# Supplied records:
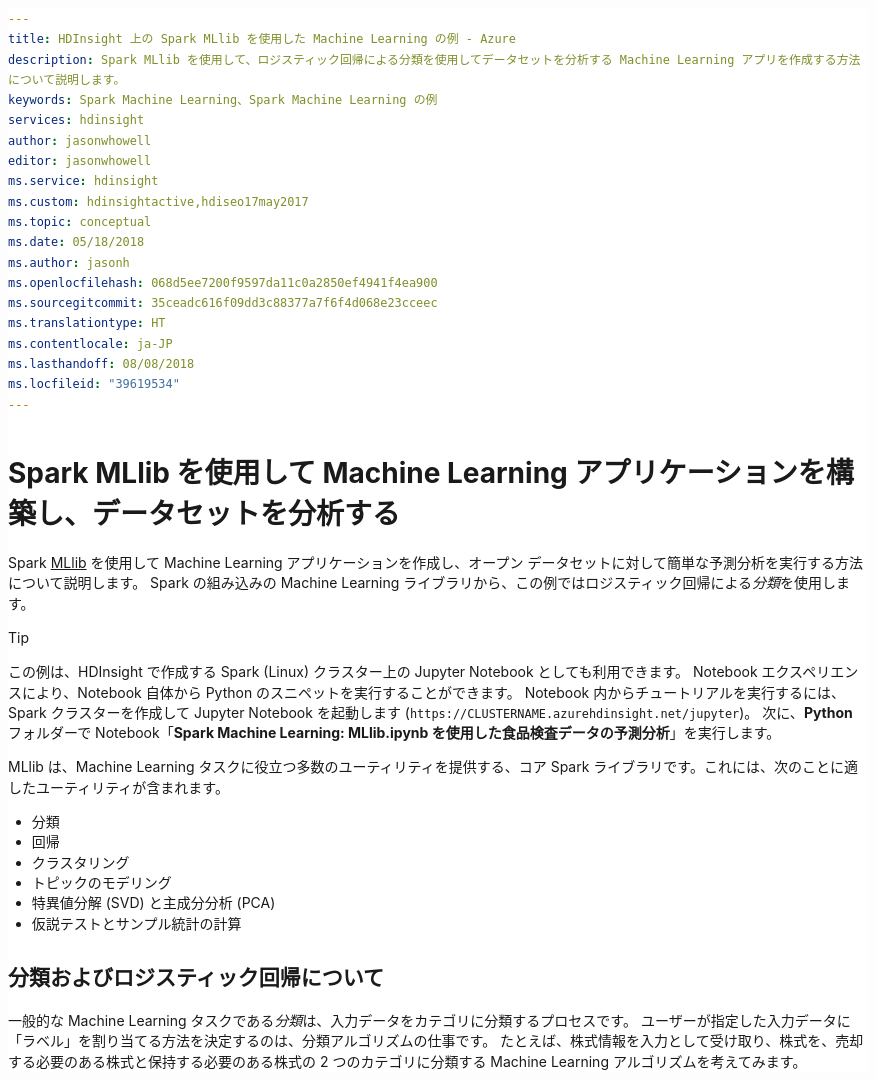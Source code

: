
 ```yaml
---
title: HDInsight 上の Spark MLlib を使用した Machine Learning の例 - Azure
description: Spark MLlib を使用して、ロジスティック回帰による分類を使用してデータセットを分析する Machine Learning アプリを作成する方法について説明します。
keywords: Spark Machine Learning、Spark Machine Learning の例
services: hdinsight
author: jasonwhowell
editor: jasonwhowell
ms.service: hdinsight
ms.custom: hdinsightactive,hdiseo17may2017
ms.topic: conceptual
ms.date: 05/18/2018
ms.author: jasonh
ms.openlocfilehash: 068d5ee7200f9597da11c0a2850ef4941f4ea900
ms.sourcegitcommit: 35ceadc616f09dd3c88377a7f6f4d068e23cceec
ms.translationtype: HT
ms.contentlocale: ja-JP
ms.lasthandoff: 08/08/2018
ms.locfileid: "39619534"
---
```

# <a name="use-spark-mllib-to-build-a-machine-learning-application-and-analyze-a-dataset"></a>Spark MLlib を使用して Machine Learning アプリケーションを構築し、データセットを分析する

Spark [MLlib](https://spark.apache.org/mllib/) を使用して Machine Learning アプリケーションを作成し、オープン データセットに対して簡単な予測分析を実行する方法について説明します。 Spark の組み込みの Machine Learning ライブラリから、この例ではロジスティック回帰による*分類*を使用します。 

> [!TIP]
> この例は、HDInsight で作成する Spark (Linux) クラスター上の Jupyter Notebook としても利用できます。 Notebook エクスペリエンスにより、Notebook 自体から Python のスニペットを実行することができます。 Notebook 内からチュートリアルを実行するには、Spark クラスターを作成して Jupyter Notebook を起動します (`https://CLUSTERNAME.azurehdinsight.net/jupyter`)。 次に、**Python** フォルダーで Notebook「**Spark Machine Learning: MLlib.ipynb を使用した食品検査データの予測分析**」を実行します。
>
>

MLlib は、Machine Learning タスクに役立つ多数のユーティリティを提供する、コア Spark ライブラリです。これには、次のことに適したユーティリティが含まれます。

* 分類
* 回帰
* クラスタリング
* トピックのモデリング
* 特異値分解 (SVD) と主成分分析 (PCA)
* 仮説テストとサンプル統計の計算

## <a name="understand-classification-and-logistic-regression"></a>分類およびロジスティック回帰について
一般的な Machine Learning タスクである*分類*は、入力データをカテゴリに分類するプロセスです。 ユーザーが指定した入力データに「ラベル」を割り当てる方法を決定するのは、分類アルゴリズムの仕事です。 たとえば、株式情報を入力として受け取り、株式を、売却する必要のある株式と保持する必要のある株式の 2 つのカテゴリに分類する Machine Learning アルゴリズムを考えてみます。
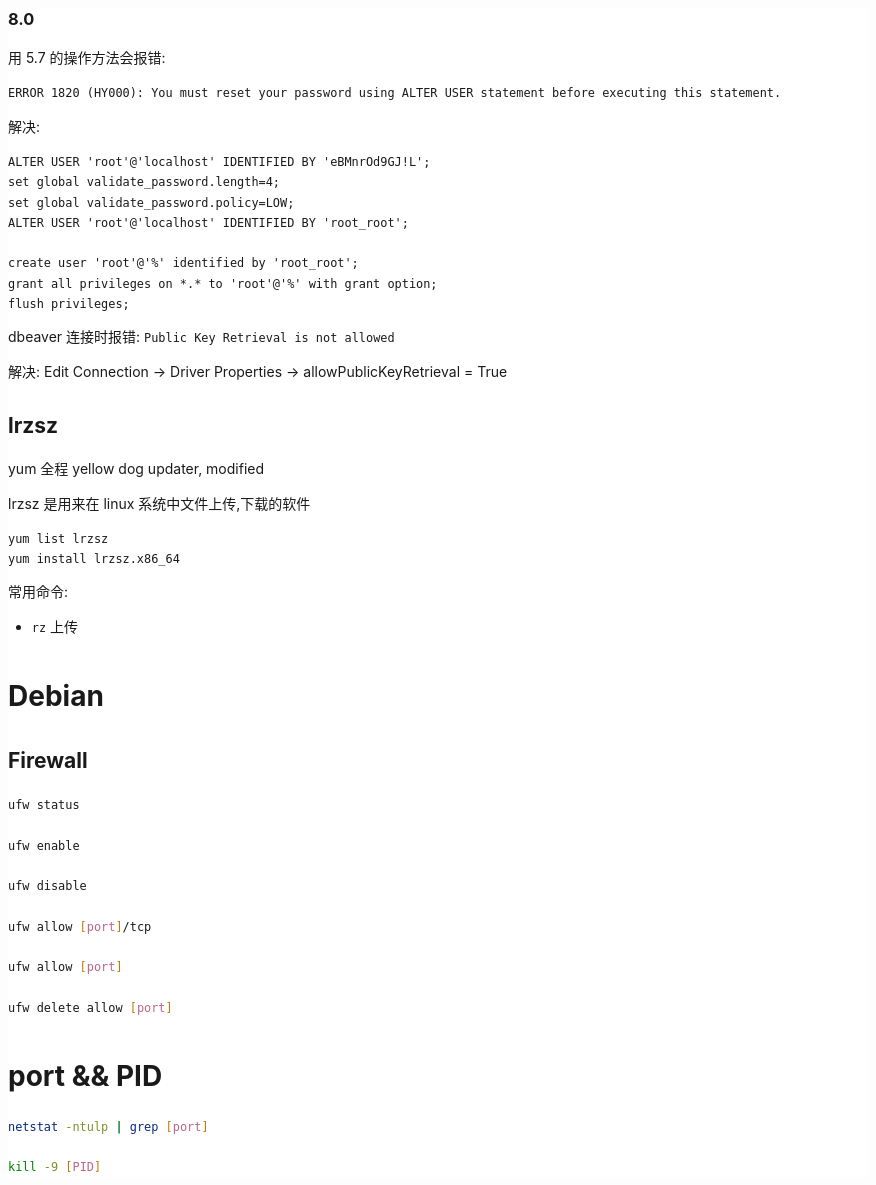 ### 8.0

用 5.7 的操作方法会报错:

```
ERROR 1820 (HY000): You must reset your password using ALTER USER statement before executing this statement.
```

解决:

```
ALTER USER 'root'@'localhost' IDENTIFIED BY 'eBMnrOd9GJ!L';
set global validate_password.length=4;
set global validate_password.policy=LOW;
ALTER USER 'root'@'localhost' IDENTIFIED BY 'root_root';

create user 'root'@'%' identified by 'root_root';
grant all privileges on *.* to 'root'@'%' with grant option;
flush privileges;
```

dbeaver 连接时报错: `Public Key Retrieval is not allowed`

解决: Edit Connection -> Driver Properties -> allowPublicKeyRetrieval = True

## lrzsz

yum 全程 yellow dog updater, modified

lrzsz 是用来在 linux 系统中文件上传,下载的软件

```
yum list lrzsz
yum install lrzsz.x86_64
```

常用命令:

-   `rz` 上传

# Debian

## Firewall

```bash
ufw status

ufw enable

ufw disable

ufw allow [port]/tcp

ufw allow [port]

ufw delete allow [port]
```

# port && PID

```bash
netstat -ntulp | grep [port]

kill -9 [PID]
```
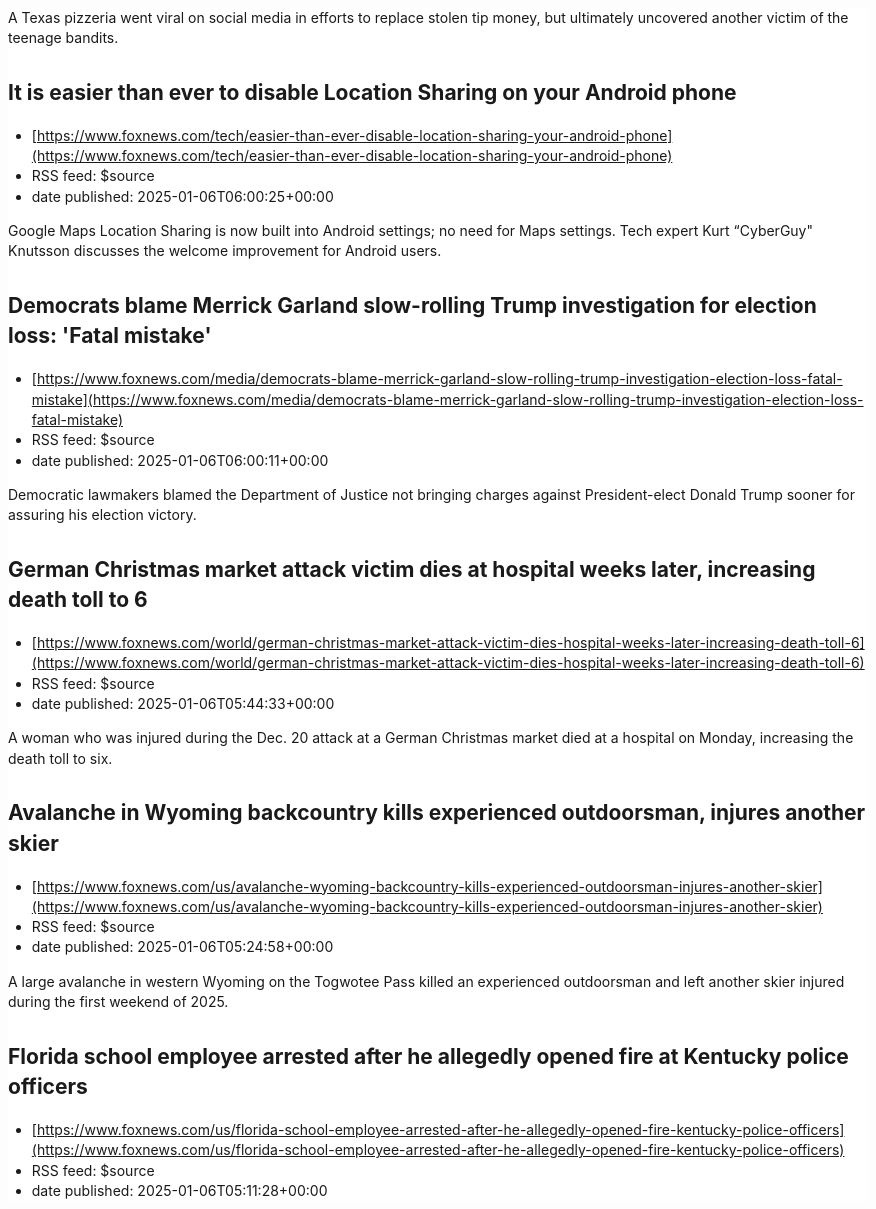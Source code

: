 A Texas pizzeria went viral on social media in efforts to replace stolen tip money, but ultimately uncovered another victim of the teenage bandits.

## It is easier than ever to disable Location Sharing on your Android phone
 - [https://www.foxnews.com/tech/easier-than-ever-disable-location-sharing-your-android-phone](https://www.foxnews.com/tech/easier-than-ever-disable-location-sharing-your-android-phone)
 - RSS feed: $source
 - date published: 2025-01-06T06:00:25+00:00

Google Maps Location Sharing is now built into Android settings; no need for Maps settings. Tech expert Kurt “CyberGuy&quot; Knutsson discusses the welcome improvement for Android users.

## Democrats blame Merrick Garland slow-rolling Trump investigation for election loss: 'Fatal mistake'
 - [https://www.foxnews.com/media/democrats-blame-merrick-garland-slow-rolling-trump-investigation-election-loss-fatal-mistake](https://www.foxnews.com/media/democrats-blame-merrick-garland-slow-rolling-trump-investigation-election-loss-fatal-mistake)
 - RSS feed: $source
 - date published: 2025-01-06T06:00:11+00:00

Democratic lawmakers blamed the Department of Justice not bringing charges against President-elect Donald Trump sooner for assuring his election victory.

## German Christmas market attack victim dies at hospital weeks later, increasing death toll to 6
 - [https://www.foxnews.com/world/german-christmas-market-attack-victim-dies-hospital-weeks-later-increasing-death-toll-6](https://www.foxnews.com/world/german-christmas-market-attack-victim-dies-hospital-weeks-later-increasing-death-toll-6)
 - RSS feed: $source
 - date published: 2025-01-06T05:44:33+00:00

A woman who was injured during the Dec. 20 attack at a German Christmas market died at a hospital on Monday, increasing the death toll to six.

## Avalanche in Wyoming backcountry kills experienced outdoorsman, injures another skier
 - [https://www.foxnews.com/us/avalanche-wyoming-backcountry-kills-experienced-outdoorsman-injures-another-skier](https://www.foxnews.com/us/avalanche-wyoming-backcountry-kills-experienced-outdoorsman-injures-another-skier)
 - RSS feed: $source
 - date published: 2025-01-06T05:24:58+00:00

A large avalanche in western Wyoming on the Togwotee Pass killed an experienced outdoorsman and left another skier injured during the first weekend of 2025.

## Florida school employee arrested after he allegedly opened fire at Kentucky police officers
 - [https://www.foxnews.com/us/florida-school-employee-arrested-after-he-allegedly-opened-fire-kentucky-police-officers](https://www.foxnews.com/us/florida-school-employee-arrested-after-he-allegedly-opened-fire-kentucky-police-officers)
 - RSS feed: $source
 - date published: 2025-01-06T05:11:28+00:00
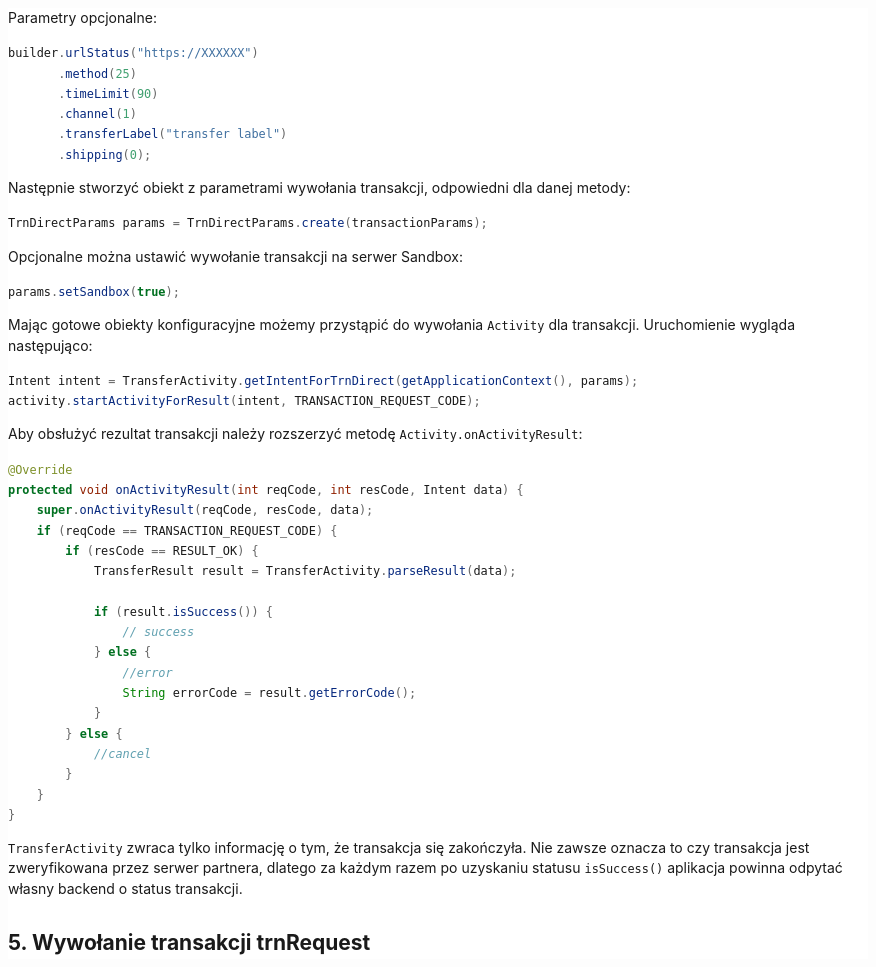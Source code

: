 Parametry opcjonalne:

```java
builder.urlStatus("https://XXXXXX")
       .method(25)
       .timeLimit(90)
       .channel(1)
       .transferLabel("transfer label")
       .shipping(0);
```
Następnie stworzyć obiekt z parametrami wywołania transakcji, odpowiedni dla danej metody:

```java
TrnDirectParams params = TrnDirectParams.create(transactionParams);
```

Opcjonalne można ustawić wywołanie transakcji na serwer Sandbox:

```java
params.setSandbox(true);
```

Mając gotowe obiekty konfiguracyjne możemy przystąpić do wywołania `Activity` dla transakcji. Uruchomienie wygląda następująco:

```java
Intent intent = TransferActivity.getIntentForTrnDirect(getApplicationContext(), params);
activity.startActivityForResult(intent, TRANSACTION_REQUEST_CODE);
```

Aby obsłużyć rezultat transakcji należy rozszerzyć metodę `Activity.onActivityResult`:

```java
@Override
protected void onActivityResult(int reqCode, int resCode, Intent data) {
    super.onActivityResult(reqCode, resCode, data);
    if (reqCode == TRANSACTION_REQUEST_CODE) {
        if (resCode == RESULT_OK) {
            TransferResult result = TransferActivity.parseResult(data);

            if (result.isSuccess()) {
                // success
            } else {
                //error
                String errorCode = result.getErrorCode();
            }
        } else {
            //cancel
        }
    }
}
```
`TransferActivity` zwraca tylko informację o tym, że transakcja się zakończyła. Nie zawsze oznacza to czy transakcja jest zweryfikowana przez serwer partnera, dlatego za każdym razem po uzyskaniu statusu `isSuccess()` aplikacja powinna odpytać własny backend o status transakcji.

## 5. Wywołanie transakcji trnRequest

# Problem to work on:
Beginning at the line that has "## Firewall" and ending at the line that has "Google Maps Location", restate the listing above word for word, pictures left out.

# Result of the task:
## Firewall

```bash
ufw status

ufw enable

ufw disable

ufw allow [port]/tcp

ufw allow [port]

ufw delete allow [port]
```

# port && PID

```bash
netstat -ntulp | grep [port]

kill -9 [PID]
```
Source code

: A Texas pizzeria went viral on social media in efforts to replace stolen tip money, but ultimately uncovered another victim of the teenage bandits.

## It is easier than ever to disable Location Sharing on your Android phone
 - [https://www.foxnews.com/tech/easier-than-ever-disable-location-sharing-your-android-phone](https://www.foxnews.com/tech/easier-than-ever-disable-location-sharing-your-android-phone)
 - RSS feed: $source
 - date published: 2025-01-06T06:00:25+00:00

Google Maps Location Sharing is now built into Android settings; no need for Maps settings. Tech expert Kurt “CyberGuy&quot; Knutsson discusses the welcome improvement for Android users.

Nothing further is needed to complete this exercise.